## WORK INSTRUCTION
Can you transcribe every entry word for word, skipping the images?

(Data records)

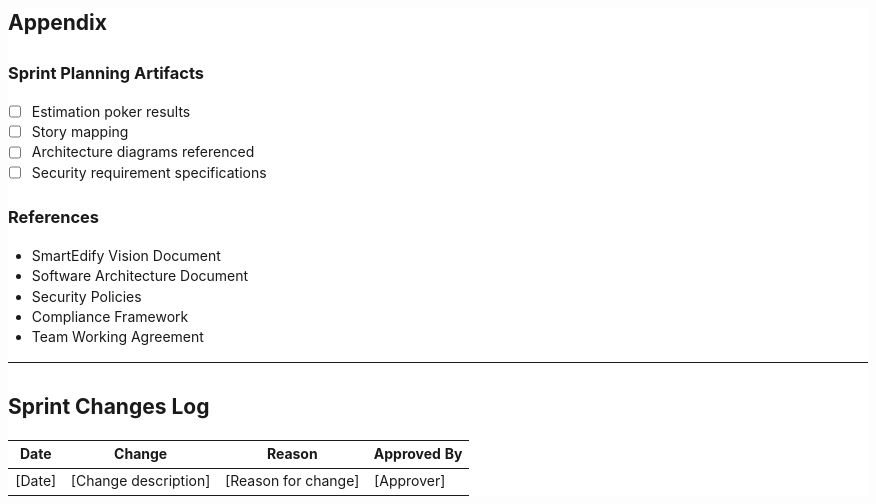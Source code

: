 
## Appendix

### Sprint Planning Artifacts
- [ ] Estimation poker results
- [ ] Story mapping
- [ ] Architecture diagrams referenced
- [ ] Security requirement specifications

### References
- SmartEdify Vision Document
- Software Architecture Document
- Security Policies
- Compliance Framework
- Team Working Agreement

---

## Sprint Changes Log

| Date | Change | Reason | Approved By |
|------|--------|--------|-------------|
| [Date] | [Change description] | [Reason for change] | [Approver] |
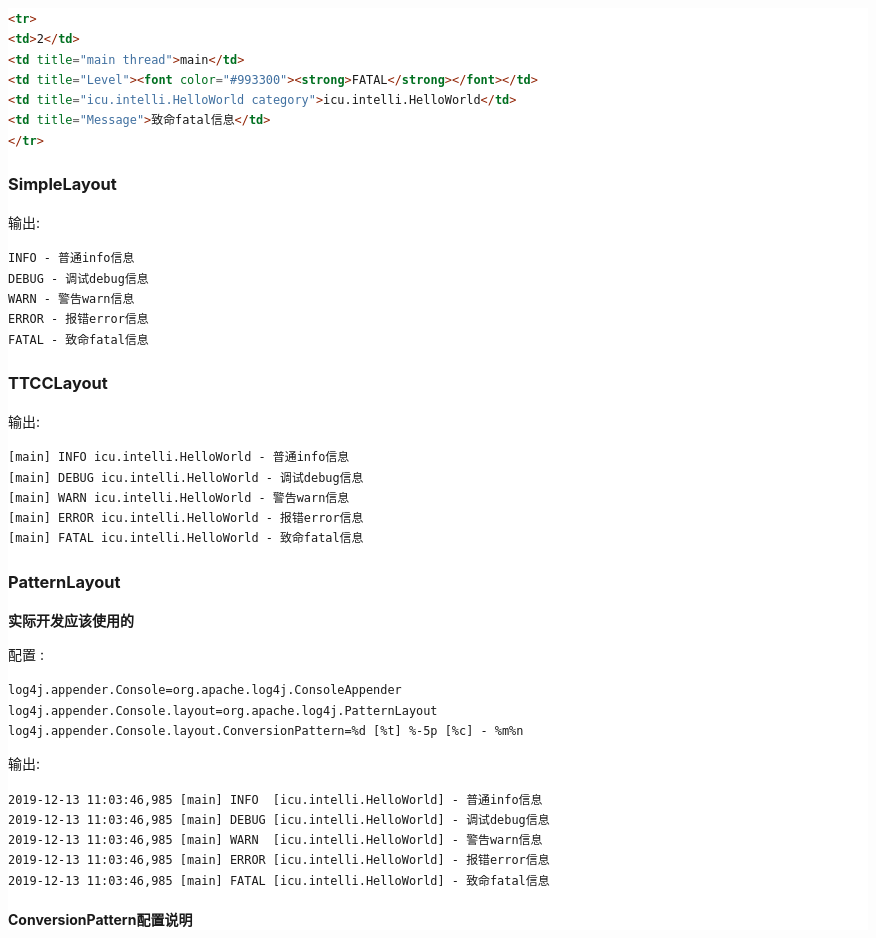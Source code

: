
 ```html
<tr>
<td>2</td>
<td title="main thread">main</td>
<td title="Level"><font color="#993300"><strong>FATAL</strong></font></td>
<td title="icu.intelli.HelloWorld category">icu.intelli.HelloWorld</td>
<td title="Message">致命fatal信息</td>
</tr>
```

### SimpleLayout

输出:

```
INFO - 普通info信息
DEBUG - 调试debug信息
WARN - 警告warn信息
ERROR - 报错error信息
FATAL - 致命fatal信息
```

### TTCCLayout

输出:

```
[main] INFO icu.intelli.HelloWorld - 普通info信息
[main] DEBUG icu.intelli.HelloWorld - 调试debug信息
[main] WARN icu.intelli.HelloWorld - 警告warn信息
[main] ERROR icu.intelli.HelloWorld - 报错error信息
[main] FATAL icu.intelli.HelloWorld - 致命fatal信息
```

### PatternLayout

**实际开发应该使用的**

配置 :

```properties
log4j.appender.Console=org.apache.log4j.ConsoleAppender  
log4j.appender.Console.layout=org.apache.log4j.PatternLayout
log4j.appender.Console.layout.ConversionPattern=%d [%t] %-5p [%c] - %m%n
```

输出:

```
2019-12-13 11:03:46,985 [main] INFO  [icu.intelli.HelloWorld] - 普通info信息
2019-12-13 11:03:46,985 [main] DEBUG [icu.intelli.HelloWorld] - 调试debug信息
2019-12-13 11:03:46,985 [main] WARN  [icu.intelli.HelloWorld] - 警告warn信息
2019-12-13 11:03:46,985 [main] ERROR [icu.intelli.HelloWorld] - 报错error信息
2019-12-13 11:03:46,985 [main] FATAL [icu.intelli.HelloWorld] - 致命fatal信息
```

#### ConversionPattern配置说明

## RESPONSE TO THIS EXERCISE
Source code

: 
## Appendix

### Sprint Planning Artifacts
- [ ] Estimation poker results
- [ ] Story mapping
- [ ] Architecture diagrams referenced
- [ ] Security requirement specifications

### References
- SmartEdify Vision Document
- Software Architecture Document
- Security Policies
- Compliance Framework
- Team Working Agreement

---

## Sprint Changes Log

| Date | Change | Reason | Approved By |
|------|--------|--------|-------------|
| [Date] | [Change description] | [Reason for change] | [Approver] |
Source code

:
 ```html
<tr>
<td>2</td>
<td title="main thread">main</td>
<td title="Level"><font color="#993300"><strong>FATAL</strong></font></td>
<td title="icu.intelli.HelloWorld category">icu.intelli.HelloWorld</td>
<td title="Message">致命fatal信息</td>
</tr>
```

### SimpleLayout

输出:

```
INFO - 普通info信息
DEBUG - 调试debug信息
WARN - 警告warn信息
ERROR - 报错error信息
FATAL - 致命fatal信息
```

### TTCCLayout

输出:

```
[main] INFO icu.intelli.HelloWorld - 普通info信息
[main] DEBUG icu.intelli.HelloWorld - 调试debug信息
[main] WARN icu.intelli.HelloWorld - 警告warn信息
[main] ERROR icu.intelli.HelloWorld - 报错error信息
[main] FATAL icu.intelli.HelloWorld - 致命fatal信息
```

### PatternLayout

**实际开发应该使用的**

配置 :

```properties
log4j.appender.Console=org.apache.log4j.ConsoleAppender  
log4j.appender.Console.layout=org.apache.log4j.PatternLayout
log4j.appender.Console.layout.ConversionPattern=%d [%t] %-5p [%c] - %m%n
```

输出:

```
2019-12-13 11:03:46,985 [main] INFO  [icu.intelli.HelloWorld] - 普通info信息
2019-12-13 11:03:46,985 [main] DEBUG [icu.intelli.HelloWorld] - 调试debug信息
2019-12-13 11:03:46,985 [main] WARN  [icu.intelli.HelloWorld] - 警告warn信息
2019-12-13 11:03:46,985 [main] ERROR [icu.intelli.HelloWorld] - 报错error信息
2019-12-13 11:03:46,985 [main] FATAL [icu.intelli.HelloWorld] - 致命fatal信息
```

#### ConversionPattern配置说明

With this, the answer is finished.